> [Available records]:
━━━━
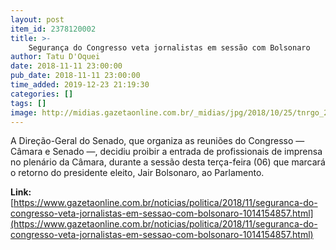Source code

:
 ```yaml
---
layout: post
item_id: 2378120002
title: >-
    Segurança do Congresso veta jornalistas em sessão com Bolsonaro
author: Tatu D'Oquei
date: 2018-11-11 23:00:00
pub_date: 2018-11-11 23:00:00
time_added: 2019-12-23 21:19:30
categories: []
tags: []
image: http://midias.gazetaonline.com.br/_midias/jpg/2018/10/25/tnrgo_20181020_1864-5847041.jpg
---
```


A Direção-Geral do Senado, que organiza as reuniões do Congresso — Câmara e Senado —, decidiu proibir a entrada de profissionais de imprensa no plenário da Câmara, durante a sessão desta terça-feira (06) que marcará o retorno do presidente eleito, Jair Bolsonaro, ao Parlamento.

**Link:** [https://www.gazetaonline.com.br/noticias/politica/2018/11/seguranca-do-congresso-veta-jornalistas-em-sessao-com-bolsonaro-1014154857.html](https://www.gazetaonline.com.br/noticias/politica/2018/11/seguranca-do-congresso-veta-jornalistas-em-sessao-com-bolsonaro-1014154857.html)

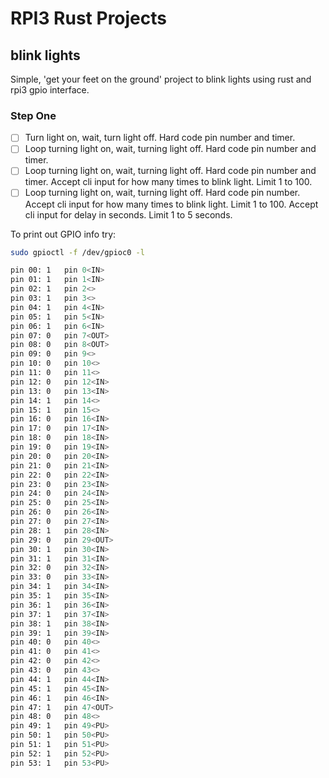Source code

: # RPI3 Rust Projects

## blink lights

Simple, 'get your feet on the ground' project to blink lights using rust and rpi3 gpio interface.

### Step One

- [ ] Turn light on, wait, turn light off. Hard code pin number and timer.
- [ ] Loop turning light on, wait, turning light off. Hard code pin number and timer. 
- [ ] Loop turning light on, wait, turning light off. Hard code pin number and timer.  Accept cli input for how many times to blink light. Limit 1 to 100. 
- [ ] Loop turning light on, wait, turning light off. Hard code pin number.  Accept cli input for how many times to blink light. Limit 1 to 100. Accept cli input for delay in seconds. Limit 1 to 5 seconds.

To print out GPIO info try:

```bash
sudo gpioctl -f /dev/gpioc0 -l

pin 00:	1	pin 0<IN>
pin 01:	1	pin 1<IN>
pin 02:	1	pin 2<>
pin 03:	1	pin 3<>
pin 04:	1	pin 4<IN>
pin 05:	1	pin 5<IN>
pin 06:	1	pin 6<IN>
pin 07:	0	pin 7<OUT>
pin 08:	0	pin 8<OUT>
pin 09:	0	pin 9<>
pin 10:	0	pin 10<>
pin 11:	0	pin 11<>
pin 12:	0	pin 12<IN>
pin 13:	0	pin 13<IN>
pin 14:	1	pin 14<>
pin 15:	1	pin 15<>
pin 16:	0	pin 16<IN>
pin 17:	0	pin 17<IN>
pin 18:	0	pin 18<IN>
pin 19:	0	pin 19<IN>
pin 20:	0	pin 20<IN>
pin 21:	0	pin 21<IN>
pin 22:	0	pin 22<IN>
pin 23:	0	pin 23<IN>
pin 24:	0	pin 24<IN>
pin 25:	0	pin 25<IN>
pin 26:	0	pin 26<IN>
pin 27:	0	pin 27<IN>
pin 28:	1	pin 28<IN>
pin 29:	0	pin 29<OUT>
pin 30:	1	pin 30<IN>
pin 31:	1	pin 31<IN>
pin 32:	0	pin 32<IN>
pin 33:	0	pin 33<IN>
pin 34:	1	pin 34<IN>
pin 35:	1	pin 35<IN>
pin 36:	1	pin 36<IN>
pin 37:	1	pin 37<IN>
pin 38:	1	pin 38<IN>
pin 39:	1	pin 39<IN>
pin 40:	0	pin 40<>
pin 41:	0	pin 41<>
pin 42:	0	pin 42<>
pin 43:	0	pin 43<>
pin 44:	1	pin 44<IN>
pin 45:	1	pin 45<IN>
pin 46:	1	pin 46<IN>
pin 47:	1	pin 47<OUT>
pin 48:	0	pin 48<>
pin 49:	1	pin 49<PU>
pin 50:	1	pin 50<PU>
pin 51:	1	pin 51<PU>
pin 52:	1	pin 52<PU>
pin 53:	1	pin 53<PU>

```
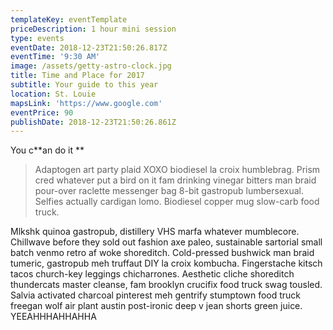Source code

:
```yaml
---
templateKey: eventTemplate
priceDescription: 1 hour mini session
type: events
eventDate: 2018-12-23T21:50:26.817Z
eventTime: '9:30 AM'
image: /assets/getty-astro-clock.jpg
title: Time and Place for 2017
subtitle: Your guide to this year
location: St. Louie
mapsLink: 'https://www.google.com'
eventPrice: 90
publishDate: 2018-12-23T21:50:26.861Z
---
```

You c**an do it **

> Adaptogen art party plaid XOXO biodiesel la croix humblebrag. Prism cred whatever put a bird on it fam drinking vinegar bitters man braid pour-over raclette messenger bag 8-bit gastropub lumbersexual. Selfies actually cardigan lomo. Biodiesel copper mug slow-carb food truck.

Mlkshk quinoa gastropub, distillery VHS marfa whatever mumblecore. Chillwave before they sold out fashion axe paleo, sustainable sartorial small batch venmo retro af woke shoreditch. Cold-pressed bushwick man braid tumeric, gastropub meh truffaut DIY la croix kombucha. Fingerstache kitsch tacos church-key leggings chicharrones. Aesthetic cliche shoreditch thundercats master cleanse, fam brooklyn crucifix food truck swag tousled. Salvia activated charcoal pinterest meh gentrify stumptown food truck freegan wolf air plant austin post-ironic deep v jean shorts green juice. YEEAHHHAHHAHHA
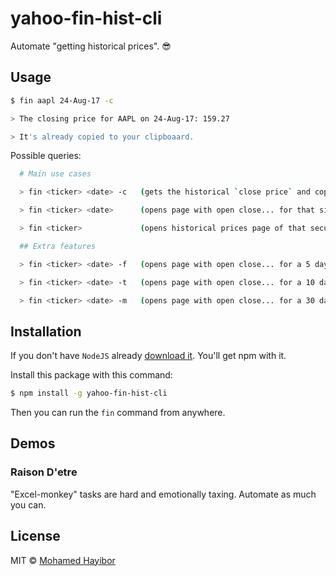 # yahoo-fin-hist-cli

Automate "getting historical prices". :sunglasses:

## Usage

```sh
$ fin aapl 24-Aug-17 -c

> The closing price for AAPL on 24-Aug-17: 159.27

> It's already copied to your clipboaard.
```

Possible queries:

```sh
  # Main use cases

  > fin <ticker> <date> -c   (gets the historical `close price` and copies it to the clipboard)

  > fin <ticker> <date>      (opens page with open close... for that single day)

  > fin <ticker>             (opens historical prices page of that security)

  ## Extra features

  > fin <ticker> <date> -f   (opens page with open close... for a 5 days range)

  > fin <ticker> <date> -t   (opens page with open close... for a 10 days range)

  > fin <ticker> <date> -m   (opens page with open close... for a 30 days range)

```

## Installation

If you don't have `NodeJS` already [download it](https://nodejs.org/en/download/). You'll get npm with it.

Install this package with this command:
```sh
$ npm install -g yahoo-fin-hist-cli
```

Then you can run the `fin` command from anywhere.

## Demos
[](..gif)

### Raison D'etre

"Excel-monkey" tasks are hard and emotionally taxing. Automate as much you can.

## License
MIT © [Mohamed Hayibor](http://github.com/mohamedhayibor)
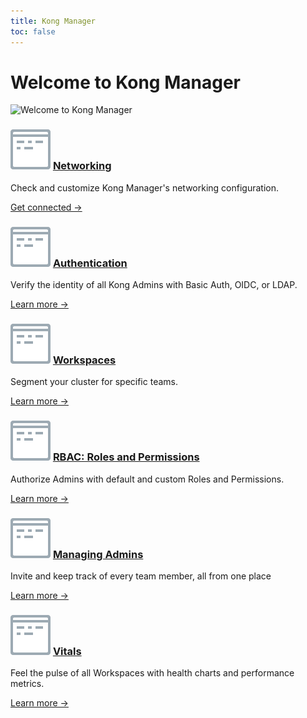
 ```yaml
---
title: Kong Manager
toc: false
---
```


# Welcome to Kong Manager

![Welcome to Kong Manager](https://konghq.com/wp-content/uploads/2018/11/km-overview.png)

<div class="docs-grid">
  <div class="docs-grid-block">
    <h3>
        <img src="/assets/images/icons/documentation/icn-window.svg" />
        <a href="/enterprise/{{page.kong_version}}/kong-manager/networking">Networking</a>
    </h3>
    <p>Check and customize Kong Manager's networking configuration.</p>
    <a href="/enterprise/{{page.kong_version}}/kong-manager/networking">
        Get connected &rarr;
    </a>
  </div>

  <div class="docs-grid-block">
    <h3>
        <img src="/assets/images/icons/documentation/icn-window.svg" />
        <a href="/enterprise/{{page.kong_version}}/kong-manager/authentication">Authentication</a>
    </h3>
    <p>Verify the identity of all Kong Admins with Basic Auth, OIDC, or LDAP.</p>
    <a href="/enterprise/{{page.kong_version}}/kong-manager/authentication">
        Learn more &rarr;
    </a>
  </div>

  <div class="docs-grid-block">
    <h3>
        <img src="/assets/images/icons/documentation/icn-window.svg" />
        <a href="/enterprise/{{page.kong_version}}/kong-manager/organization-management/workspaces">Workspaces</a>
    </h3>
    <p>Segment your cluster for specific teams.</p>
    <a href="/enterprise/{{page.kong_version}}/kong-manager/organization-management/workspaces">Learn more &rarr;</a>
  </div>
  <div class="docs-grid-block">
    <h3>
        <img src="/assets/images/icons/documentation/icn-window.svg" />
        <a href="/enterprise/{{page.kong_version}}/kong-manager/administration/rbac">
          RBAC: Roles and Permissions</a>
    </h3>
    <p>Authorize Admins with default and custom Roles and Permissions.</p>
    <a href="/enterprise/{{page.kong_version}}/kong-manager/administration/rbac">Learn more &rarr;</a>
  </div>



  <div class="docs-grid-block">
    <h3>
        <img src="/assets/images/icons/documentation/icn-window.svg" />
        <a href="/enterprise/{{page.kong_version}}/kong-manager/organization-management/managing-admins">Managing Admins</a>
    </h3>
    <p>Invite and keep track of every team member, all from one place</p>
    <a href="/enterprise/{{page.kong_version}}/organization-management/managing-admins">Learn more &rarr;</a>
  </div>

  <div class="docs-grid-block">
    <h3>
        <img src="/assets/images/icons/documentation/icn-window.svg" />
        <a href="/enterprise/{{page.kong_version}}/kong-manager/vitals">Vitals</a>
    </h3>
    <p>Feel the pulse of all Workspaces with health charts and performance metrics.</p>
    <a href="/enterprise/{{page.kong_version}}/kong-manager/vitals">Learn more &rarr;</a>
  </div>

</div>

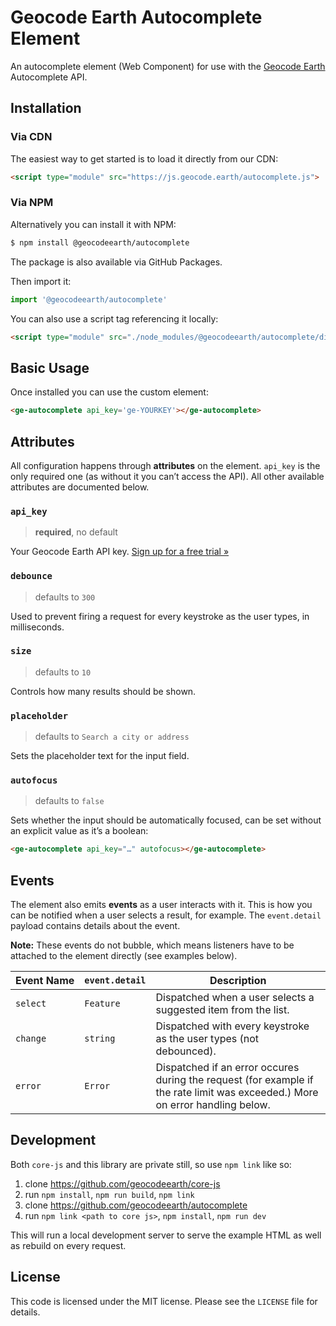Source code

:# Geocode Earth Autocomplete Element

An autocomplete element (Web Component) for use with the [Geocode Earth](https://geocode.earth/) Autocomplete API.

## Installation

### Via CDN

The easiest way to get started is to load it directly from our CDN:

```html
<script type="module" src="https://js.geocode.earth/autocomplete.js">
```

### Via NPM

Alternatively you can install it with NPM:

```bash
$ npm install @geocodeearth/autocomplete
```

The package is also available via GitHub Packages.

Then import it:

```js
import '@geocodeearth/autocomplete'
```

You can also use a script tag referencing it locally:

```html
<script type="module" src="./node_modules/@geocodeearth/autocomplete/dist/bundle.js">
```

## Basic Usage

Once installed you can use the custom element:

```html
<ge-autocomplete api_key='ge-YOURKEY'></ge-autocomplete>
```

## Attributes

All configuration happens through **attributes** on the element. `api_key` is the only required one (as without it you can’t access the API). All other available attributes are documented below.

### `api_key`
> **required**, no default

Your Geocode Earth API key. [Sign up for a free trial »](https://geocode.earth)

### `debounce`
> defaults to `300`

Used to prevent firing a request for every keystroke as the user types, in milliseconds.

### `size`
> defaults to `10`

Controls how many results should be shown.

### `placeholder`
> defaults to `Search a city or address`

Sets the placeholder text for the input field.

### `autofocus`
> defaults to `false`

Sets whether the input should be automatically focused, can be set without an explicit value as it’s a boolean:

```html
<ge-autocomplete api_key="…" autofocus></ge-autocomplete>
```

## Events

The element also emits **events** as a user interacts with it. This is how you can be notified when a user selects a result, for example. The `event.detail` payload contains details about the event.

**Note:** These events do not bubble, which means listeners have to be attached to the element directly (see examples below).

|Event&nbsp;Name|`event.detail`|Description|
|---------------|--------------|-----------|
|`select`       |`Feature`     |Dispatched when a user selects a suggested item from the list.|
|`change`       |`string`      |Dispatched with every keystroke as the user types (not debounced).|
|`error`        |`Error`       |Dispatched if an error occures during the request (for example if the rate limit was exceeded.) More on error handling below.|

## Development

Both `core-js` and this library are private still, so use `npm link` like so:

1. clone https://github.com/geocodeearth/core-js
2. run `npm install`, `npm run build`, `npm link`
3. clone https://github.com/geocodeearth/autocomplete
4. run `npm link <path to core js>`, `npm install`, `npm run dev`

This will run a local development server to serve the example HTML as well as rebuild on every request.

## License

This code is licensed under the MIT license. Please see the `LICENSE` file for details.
━━━━
Tally every line of the entries that contains the word "geocodeearth", and respond with that number only.

5